_PROBLEM TO SOLVE_
Answer with a number only, giving how many lines in the data below include "Changelog".

_EXERCISE INPUT_

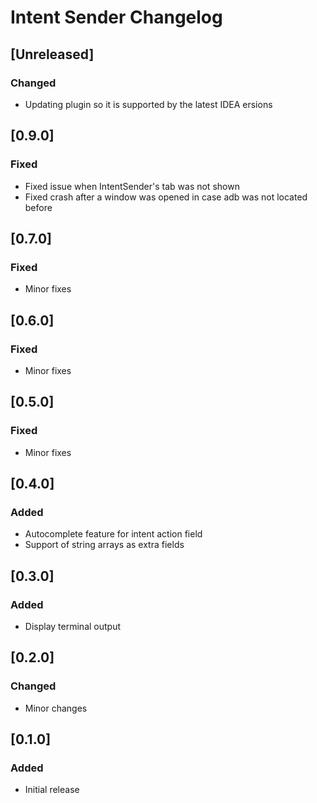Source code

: <!-- Keep a Changelog guide -> https://keepachangelog.com -->

# Intent Sender Changelog

## [Unreleased]
### Changed
- Updating plugin so it is supported by the latest IDEA ersions

## [0.9.0]
### Fixed
- Fixed issue when IntentSender's tab was not shown
- Fixed crash after a window was opened in case adb was not located before

## [0.7.0]
### Fixed
- Minor fixes

## [0.6.0]
### Fixed
- Minor fixes

## [0.5.0]
### Fixed
- Minor fixes

## [0.4.0]
### Added
- Autocomplete feature for intent action field 
- Support of string arrays as extra fields

## [0.3.0]
### Added
- Display terminal output

## [0.2.0]
### Changed
- Minor changes

## [0.1.0]
### Added
- Initial release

_SOLUTION TO THIS PROBLEM_
2